Debate shows that ‘Stronger Together’ will be hard to achieve

/ The Daily Orange

Two dads, one stage. That’s how the vice presidential debate went down, in a nutshell.

For those of you who tuned into the vice presidential debate and expected anything more than a makeshift “yo momma” battle between two Politico dads, my apologies.

Hillary Clinton’s running mate, Virginia Sen. Tim Kaine, and Donald Trump’s vice presidential candidate, Indiana Gov. Mike Pence, provided America with a mildly entertaining justification of their candidates’ policy stances on Tuesday. But ultimately, they showed Americans the severity of the polarization between the Democratic and Republican parties in the U.S.

There is no denying that the parties and the candidates that represent them have been taking cheap shots and low blows at one another as they race to the White House. What the parties and candidates do not seem to care about are the implications of the constant name-calling.

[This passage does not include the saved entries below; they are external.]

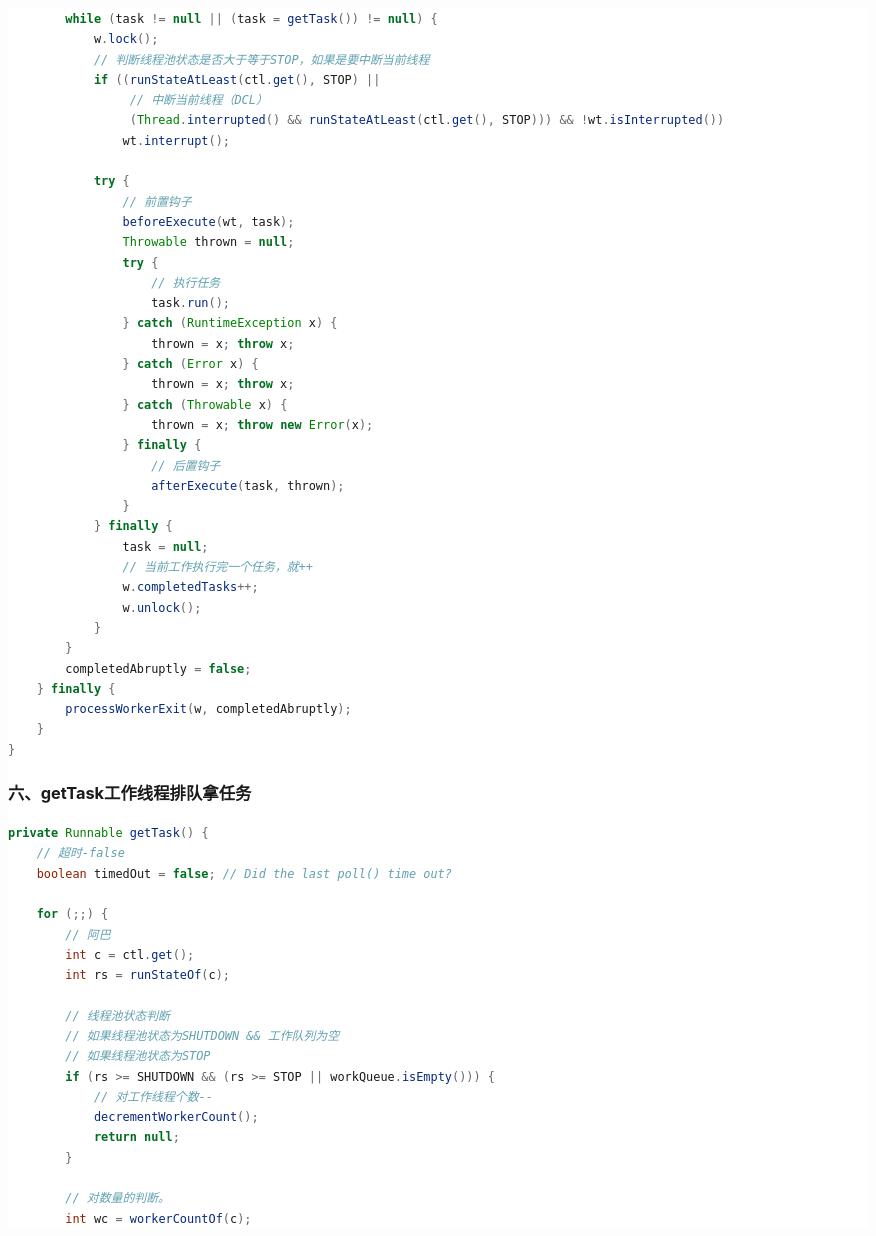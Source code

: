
 ```java
        while (task != null || (task = getTask()) != null) {
            w.lock();
            // 判断线程池状态是否大于等于STOP，如果是要中断当前线程
            if ((runStateAtLeast(ctl.get(), STOP) ||
                 // 中断当前线程（DCL）
                 (Thread.interrupted() && runStateAtLeast(ctl.get(), STOP))) && !wt.isInterrupted())
                wt.interrupt();
  
            try {
                // 前置钩子
                beforeExecute(wt, task);
                Throwable thrown = null;
                try {
                    // 执行任务
                    task.run();
                } catch (RuntimeException x) {
                    thrown = x; throw x;
                } catch (Error x) {
                    thrown = x; throw x;
                } catch (Throwable x) {
                    thrown = x; throw new Error(x);
                } finally {
                    // 后置钩子
                    afterExecute(task, thrown);
                }
            } finally {
                task = null;
                // 当前工作执行完一个任务，就++
                w.completedTasks++;
                w.unlock();
            }
        }
        completedAbruptly = false;
    } finally {
        processWorkerExit(w, completedAbruptly);
    }
}
```

### 六、getTask工作线程排队拿任务

```java
private Runnable getTask() {
    // 超时-false
    boolean timedOut = false; // Did the last poll() time out?

    for (;;) {
        // 阿巴
        int c = ctl.get();
        int rs = runStateOf(c);

        // 线程池状态判断
        // 如果线程池状态为SHUTDOWN && 工作队列为空
        // 如果线程池状态为STOP
        if (rs >= SHUTDOWN && (rs >= STOP || workQueue.isEmpty())) {
            // 对工作线程个数--
            decrementWorkerCount();
            return null;
        }

        // 对数量的判断。
        int wc = workerCountOf(c);
```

This square-off between the vice presidential candidates was less fiery than last week’s presidential debate, but the VP candidates maintained the pattern of perpetual interruptions and  and playing the blame game. Kaine compared Trump’s immigration plan to “deportation nation,” while Pence said Clinton and Kaine’s campaign has been an “avalanche of insults.” As much as these sound bites make for a great tweets, what do they accomplish? Nothing, if you ask me.

It got to the point where Pence and Kaine even argued over whose campaign is more insult-based than the other. They couldn’t go 10 minutes without arguing or talking over one another. Watching this, I forgot there was a moderator present.

We have become a nation that runs mid-debate polls, tasking us with picking who is winning and who is losing. Is that what matters? This is not an accurate way of getting a feel for what the nation thinks about the candidates, but rather another way to pit the two sides against one another.

That is exactly what was done at this debate. Both vice presidential hopefuls, while trying to make a case for their respective running mates, attempted to frame the other campaign in a bad light. Kaine tried to tie almost every issue, from immigration to Aleppo, back to Donald Trump’s refusal to show his tax returns. Meanwhile, Pence brought up the fact that the Clinton Foundation accepted money from controversial foreign governments.

Of course, in order for things to get done within government, there needs to be some sort of agreement between the Democrats and Republicans. There is no argument there. And in order to have agreement, compromise has to be made within each party. If candidates continue to highlight their differences, rather than focus on how they plan on working together to accomplish their goals, working together will be an ideal, rather than a possibility. While it is the game of politics to try to prove how one candidate will be more efficient than the other, what both campaigns forget is that eventually, the two parties have to work together to achieve anything.

Clinton’s campaign slogan is “Stronger Together,” and Donald Trump’s is “Make America Great Again,” both alluding to the fact that unification is key to a successful nation. What both of these candidates forget is that in order to achieve this, we need to work together, develop effective policies, and keep our country and its citizens safe.

Partisan bickering and he said-she said arguing will not get us there, but rather, pull us further apart. It is the last thing our country needs right now, but it has become our cold reality.

Will Taylor Swift’s “We Are Never Ever Getting Back Together” become our next national anthem? Probably not, because I doubt we are never ever, ever getting back together. But regardless of who becomes the next president and vice president, one thing is for sure: they will find it extremely difficult if this level of polarization and partisan bickering persists.